Surhanova: “Je ne sais pas si je veux retrouver ma vraie mère”

Ce n’est pas la vieillesse, mais l’impuissance qui fait peur

– Maintenant j’apprécie la vie. J’adore les skis de montagne et de fond, faire du vélo, j’aime les longs voyages en voiture, je peux aller en Autriche et au Portugal, ce que j’ai fait plusieurs fois. Récemment, j’ai volé dans une atmosphère, de nouvelles sensations étonnantes de mon propre corps. Je veux commencer sérieusement. Les cinq dernières années, chaque matin, je commence avec la gymnastique de Peter Kelder, c’est une technique des moines tibétains, qui ne prend que 15 à 20 minutes par jour. Les personnes qui pratiquent ces cinq exercices simples sont moins malades, elles ont un système immunitaire et nerveux stable, ce qui ralentit le processus de vieillissement. De plus, je verse de l’eau froide. Je n’ai pas peur de la vieillesse. Elle peut être belle et active. Je suis effrayé par l’incompétence mentale et physique, l’impuissance et, par conséquent, le besoin d’être un fardeau pour les autres. Et j’ai peur pour mes proches. Je veux être avec eux aussi longtemps que possible, tout allait bien.

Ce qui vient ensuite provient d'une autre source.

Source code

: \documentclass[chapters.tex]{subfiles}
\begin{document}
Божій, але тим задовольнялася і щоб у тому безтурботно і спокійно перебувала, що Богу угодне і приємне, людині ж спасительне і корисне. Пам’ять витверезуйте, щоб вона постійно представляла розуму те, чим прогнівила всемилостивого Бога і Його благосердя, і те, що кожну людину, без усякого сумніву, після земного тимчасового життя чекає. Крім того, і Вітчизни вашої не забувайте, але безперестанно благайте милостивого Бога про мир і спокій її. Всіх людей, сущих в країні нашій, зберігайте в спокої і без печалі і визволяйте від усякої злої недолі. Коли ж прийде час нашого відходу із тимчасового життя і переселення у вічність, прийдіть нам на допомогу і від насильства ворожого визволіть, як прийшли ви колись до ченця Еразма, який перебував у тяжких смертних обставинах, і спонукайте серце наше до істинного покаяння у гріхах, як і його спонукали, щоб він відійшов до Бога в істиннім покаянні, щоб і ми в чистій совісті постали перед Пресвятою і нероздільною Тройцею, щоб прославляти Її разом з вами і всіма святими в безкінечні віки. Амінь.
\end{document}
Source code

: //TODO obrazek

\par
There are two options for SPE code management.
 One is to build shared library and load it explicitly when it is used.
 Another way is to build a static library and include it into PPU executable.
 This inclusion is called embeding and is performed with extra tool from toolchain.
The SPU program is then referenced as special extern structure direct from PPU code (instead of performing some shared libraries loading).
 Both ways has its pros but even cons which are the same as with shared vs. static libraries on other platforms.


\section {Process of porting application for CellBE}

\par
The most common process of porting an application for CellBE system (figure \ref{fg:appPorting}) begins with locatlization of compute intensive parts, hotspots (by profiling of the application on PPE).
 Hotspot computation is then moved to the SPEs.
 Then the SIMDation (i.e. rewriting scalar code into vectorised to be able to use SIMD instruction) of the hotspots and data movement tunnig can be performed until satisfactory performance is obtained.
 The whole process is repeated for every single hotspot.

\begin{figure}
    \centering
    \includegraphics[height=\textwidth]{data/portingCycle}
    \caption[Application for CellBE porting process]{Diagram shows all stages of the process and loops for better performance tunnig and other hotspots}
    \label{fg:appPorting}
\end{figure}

Photo: Service de presse de “Surganova et Orchestra”

– Le 28 janvier, Mamul avait 81 ans. Je suis allé à Moscou, pour la féliciter pour le téléphone, mais il est allé la veille, était une date importante pour notre famille – la levée de jour du blocus. Si ce n’est pas à proximité, j’essaye de l’appeler au moins tous les deux jours. Mamula a besoin de plus d’attention et je suis devenue plus agitée, j’ai besoin de contrôler la situation, de m’encourager. Mais quand elle se sent bien, alors le parfait léger, émotionnel, vif. Vient à moi des concerts, des danses, était à la présentation de notre disque “# MIRUMIR”. Beaucoup de jeunes ont moins envie de vivre que leur mère. Je l’aime et j’essaie de maintenir cet intérêt pour la vérité et la fausseté.

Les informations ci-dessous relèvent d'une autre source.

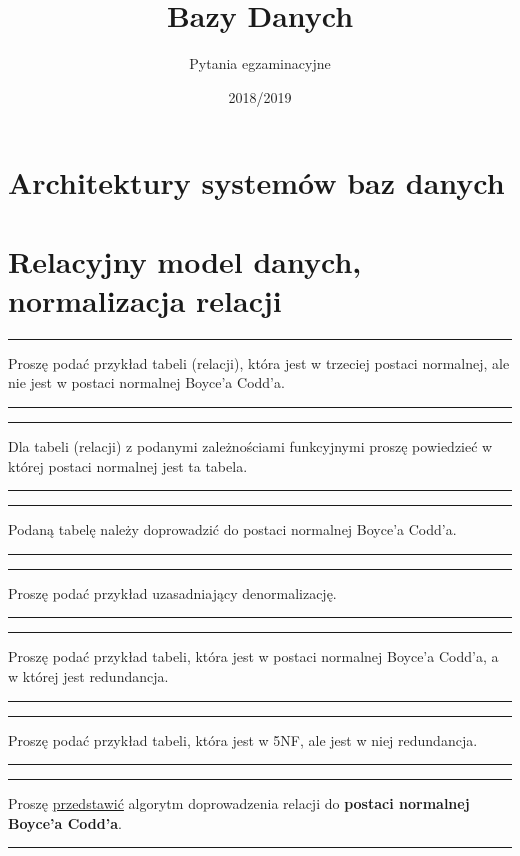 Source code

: \documentclass[a5paper,6pt]{article}
\title{Bazy Danych}
\author{Pytania egzaminacyjne}
\date{2018/2019}
\newcommand{\horrule}[1]{\rule{\linewidth}{#1}}
\begin{document}
    \maketitle
    \tableofcontents
    \pagebreak

    \section{Architektury systemów baz danych} %
    \label{sec:architektury_systemow}


    \section{Relacyjny model danych, normalizacja relacji} %
    \label{sec:relacyjny_model_danych_normalizacja_relacji}

    \horrule{0.5pt}
    Proszę podać przykład tabeli (relacji), która jest w trzeciej postaci
    normalnej, ale nie jest w postaci normalnej Boyce’a Codd’a.\\
    \horrule{0.5pt}

    \horrule{0.5pt}
    Dla tabeli (relacji) z podanymi zależnościami funkcyjnymi proszę powiedzieć w której postaci normalnej jest ta tabela.\\
    \horrule{0.5pt}

    \horrule{0.5pt}
    Podaną tabelę należy doprowadzić do postaci normalnej Boyce’a Codd’a.\\
    \horrule{0.5pt}

    \horrule{0.5pt}
    Proszę podać przykład uzasadniający denormalizację.\\
    \horrule{0.5pt}

    \horrule{0.5pt}
    Proszę podać przykład tabeli, która jest w postaci normalnej Boyce’a Codd’a,
    a w której jest redundancja.\\
    \horrule{0.5pt}

    \horrule{0.5pt}
    Proszę podać przykład tabeli, która jest w 5NF, ale jest w niej
    redundancja.\\
    \horrule{0.5pt}

    \horrule{0.5pt}
    Proszę \underline{przedstawić} algorytm doprowadzenia relacji do
    \textbf{postaci normalnej Boyce’a Codd’a}.\\
    \horrule{0.5pt}
\end{document}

Nous chantons encore parfois avec elle, mais le plus souvent, nous lisons quelques poèmes. Récemment, j’ai organisé une fête littéraire et poétique pour un cercle restreint d’amis à la maison. Sam avant trois heures du matin, lire des poèmes, Mère a ouvert la soirée de votre Lermontov préférée avait l’air solo basé sur la pièce de Brodsky Saint-Pétersbourg actrice Julia Maine. Maman adore communiquer avec les jeunes, elle a la majorité des amis de mon âge et des plus jeunes et littéralement un couple du même âge. Je pense que mon mérite réside dans le fait que mes amis s’y sont installés en douceur. Ils appellent Maman Princesse Leah, et elle la flattait sauvagement.

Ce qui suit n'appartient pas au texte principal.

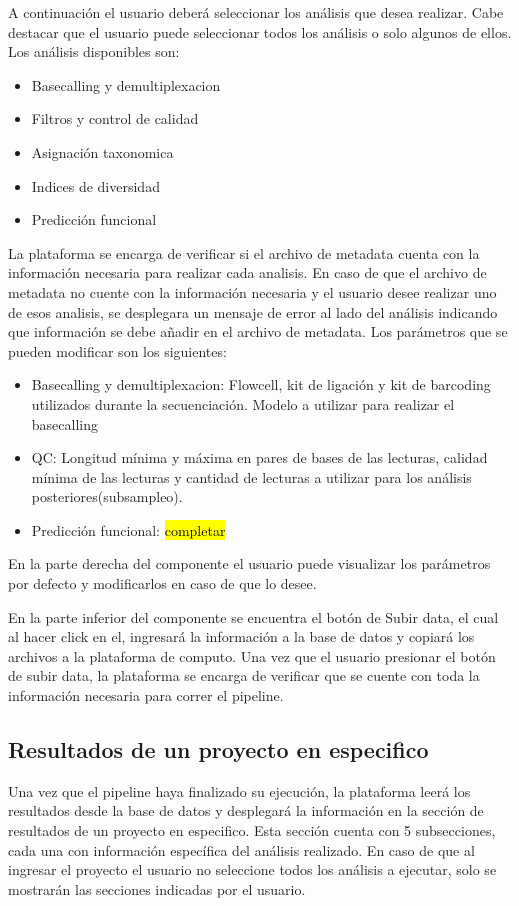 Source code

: A continuación el usuario deberá seleccionar los análisis que desea realizar. Cabe destacar que el usuario puede seleccionar todos los análisis o solo algunos de ellos. Los análisis disponibles son:
\begin{itemize}
    \item Basecalling y demultiplexacion
    \item Filtros y control de calidad
    \item Asignación taxonomica
    \item Indices de diversidad
    \item Predicción funcional
\end{itemize}

La plataforma se encarga de verificar si el archivo de metadata cuenta con la información necesaria para realizar cada analisis. En caso de que el archivo de metadata no cuente con la información necesaria y el usuario desee realizar uno de esos analisis, se desplegara un mensaje de error al lado del análisis indicando que información se debe añadir en el archivo de metadata. Los parámetros que se pueden modificar son los siguientes:
\begin{itemize}
    \item Basecalling y demultiplexacion: Flowcell, kit de ligación y kit de barcoding utilizados durante la secuenciación. Modelo a utilizar para realizar el basecalling
    \item QC: Longitud mínima y máxima en pares de bases de las lecturas, calidad mínima de las lecturas y cantidad de lecturas a utilizar para los análisis posteriores(subsampleo).
    \item Predicción funcional: \hl{completar}
\end{itemize}

En la parte derecha del componente el usuario puede visualizar los parámetros por defecto y modificarlos en caso de que lo desee. 


En la parte inferior del componente se encuentra el botón de Subir data, el cual al hacer click en el, ingresará la información a la base de datos y copiará los archivos a la plataforma de computo. Una vez que el usuario presionar el botón de subir data, la plataforma se encarga de verificar que se cuente con toda la información necesaria para correr el pipeline.
\subsection{Resultados de un proyecto en especifico}
Una vez que el pipeline haya finalizado su ejecución, la plataforma leerá los resultados desde la base de datos y desplegará la información en la sección de resultados de un proyecto en especifico. Esta sección cuenta con 5 subsecciones, cada una con información específica del análisis realizado. En caso de que al ingresar el proyecto el usuario no seleccione todos los análisis a ejecutar, solo se mostrarán las secciones indicadas por el usuario.

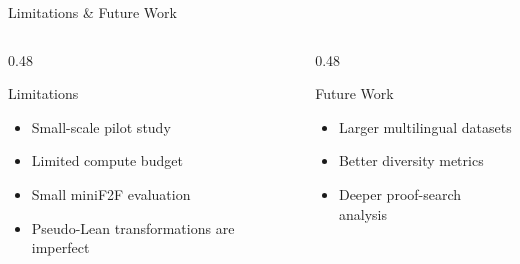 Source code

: \documentclass[aspectratio=169]{beamer}
\begin{document}
\begin{frame}{Limitations \& Future Work}

\centering

\vspace{0.45cm}

\begin{columns}[T,onlytextwidth]

\begin{column}{0.48\textwidth}

\begin{block}{Limitations}

\vspace{0.15cm}

\begin{itemize}
    \item Small-scale pilot study
    \vspace{0.18cm}

    \item Limited compute budget
    \vspace{0.18cm}

    \item Small miniF2F evaluation
    \vspace{0.18cm}

    \item Pseudo-Lean transformations are imperfect
\end{itemize}

\end{block}

\end{column}

\begin{column}{0.48\textwidth}

\begin{block}{Future Work}

\vspace{0.15cm}

\begin{itemize}
    \item Larger multilingual datasets
    \vspace{0.18cm}

    \item Better diversity metrics
    \vspace{0.18cm}

    \item Deeper proof-search analysis
    \vspace{0.18cm}


\end{itemize}
\end{block}
\end{column}
\end{columns}
\end{frame}
\end{document}
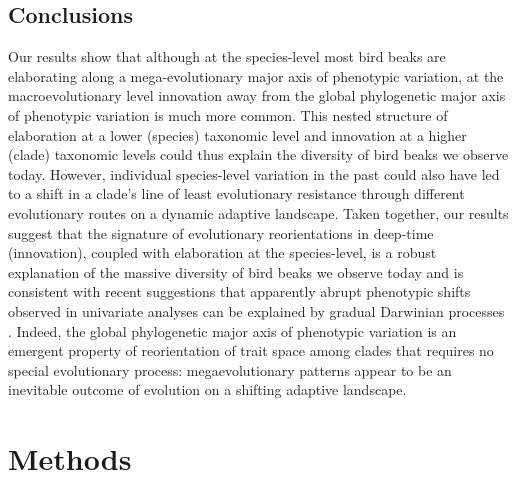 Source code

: \documentclass[12pt,letterpaper]{article}
\begin{document}
\subsection{Conclusions}

Our results show that although at the species-level most bird beaks are elaborating along a mega-evolutionary major axis of phenotypic variation, at the macroevolutionary level innovation away from the global phylogenetic major axis of phenotypic variation is much more common. 
This nested structure of elaboration at a lower (species) taxonomic level and innovation at a higher (clade) taxonomic levels could thus explain the diversity of bird beaks we observe today.
However, individual species-level variation in the past could also have led to a shift in a clade's line of least evolutionary resistance through different evolutionary routes on a dynamic adaptive landscape. 
Taken together, our results suggest that the signature of evolutionary reorientations in deep-time (innovation), coupled with elaboration at the species-level, is a robust explanation of the massive diversity of bird beaks we observe today and is consistent with recent suggestions that apparently abrupt phenotypic shifts observed in univariate analyses can be explained by gradual Darwinian processes \cite{pagel2022general}.
Indeed, the global phylogenetic major axis of phenotypic variation is an emergent property of reorientation of trait space among clades that requires no special evolutionary process: megaevolutionary patterns appear to be an inevitable outcome of evolution on a shifting adaptive landscape. 



\section{Methods}
\end{document}
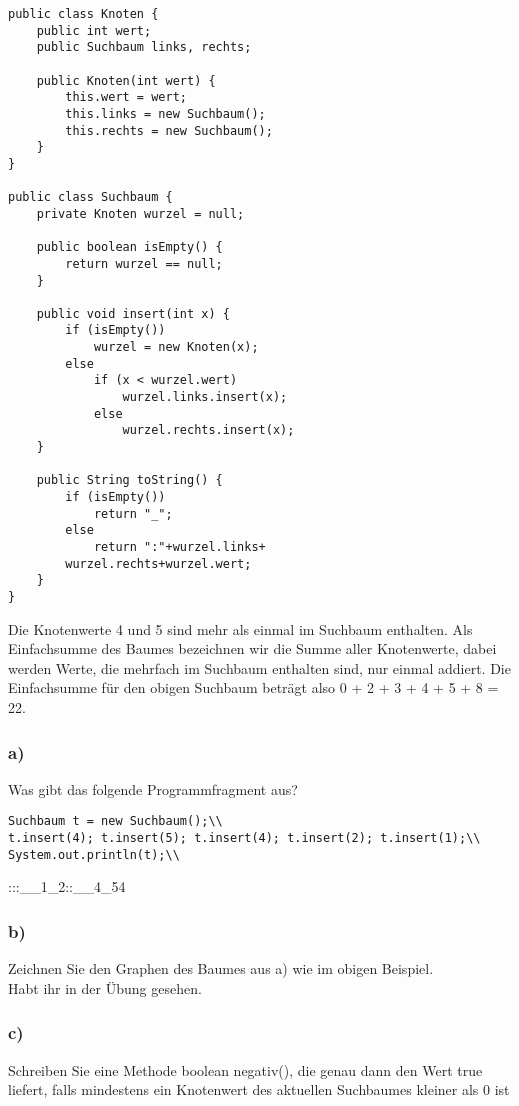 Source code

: \documentclass[a4paper, 10pt]{article}
\begin{document}
\begin{lstlisting}
public class Knoten {
	public int wert;
	public Suchbaum links, rechts;

	public Knoten(int wert) {
		this.wert = wert;
		this.links = new Suchbaum();
		this.rechts = new Suchbaum();
	}
}

public class Suchbaum {
	private Knoten wurzel = null;
	
	public boolean isEmpty() {
		return wurzel == null;
	}
	
	public void insert(int x) {
		if (isEmpty())
			wurzel = new Knoten(x);
		else
			if (x < wurzel.wert)
				wurzel.links.insert(x);
			else
				wurzel.rechts.insert(x);
	}

	public String toString() {
		if (isEmpty())
			return "_";
		else
			return ":"+wurzel.links+
		wurzel.rechts+wurzel.wert;
	}
}
\end{lstlisting}

Die Knotenwerte 4 und 5 sind mehr als einmal im Suchbaum enthalten. Als Einfachsumme
des Baumes bezeichnen wir die Summe aller Knotenwerte, dabei werden Werte, die mehrfach
im Suchbaum enthalten sind, nur einmal addiert. Die Einfachsumme für den obigen
Suchbaum beträgt also 0 + 2 + 3 + 4 + 5 + 8 = 22.


\subsubsection*{a)}
Was gibt das folgende Programmfragment aus?\\

\begin{lstlisting}
Suchbaum t = new Suchbaum();\\
t.insert(4); t.insert(5); t.insert(4); t.insert(2); t.insert(1);\\
System.out.println(t);\\
\end{lstlisting}

:::\_\_1\_2::\_\_4\_54
\subsubsection*{b)}
Zeichnen Sie den Graphen des Baumes aus a) wie im obigen Beispiel.\\

Habt ihr in der Übung gesehen.

\subsubsection*{c)}
Schreiben Sie eine Methode boolean negativ(), die genau dann den Wert true
liefert, falls mindestens ein Knotenwert des aktuellen Suchbaumes kleiner als 0 ist\\
\end{document}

Maman me vient dans une maison de campagne à Vsevolozhsk, dans la nature, il fleurit, et quand ennuyé par ses amis et ses voisins, est envoyé à l’appartement de Saint-Pétersbourg sur la cavalerie. Ici, elle a vécu pendant 70 ans, il était si important de garder un appartement pour eux-mêmes, mais il a fallu beaucoup de temps et d’efforts pour reloger tous les résidents.

J’ai peur de ne pas être une bonne maman

– Est-ce que j’ai pensé à mon enfant? J’ai tellement peur de rendre quelqu’un malheureux, que je n’ose pas encore faire ce pas et que je suis peu susceptible de décider. Peut-être que maintenant je peux donner plus à l’auditoire, et passons maintenant à une grande tournée du pays « dans une nouvelle lumière », et peut-être il est propre excuse pour la lâcheté. Je pensais beaucoup à ce que pourrait être ma mère. Un bon parent est un bon enseignant, qui aime inconditionnellement, sans vouloir éditer. Bien qu’un parent sage le fasse encore, mais avec délicatesse. J’ai peur de ne pas avoir ces qualités. Je suis loin d’être parfait. Un enfant est un objet volant non identifié pour moi et immédiatement une personne à partir de zéro. Comment envahir cet espace? N’ayant pas essayé, vous ne reconnaissez pas. J’ai presque 50 ans, peut-être, va encore changer, j’aurai le temps d’en relever cinq. Donc, alors que le problème est ouvert.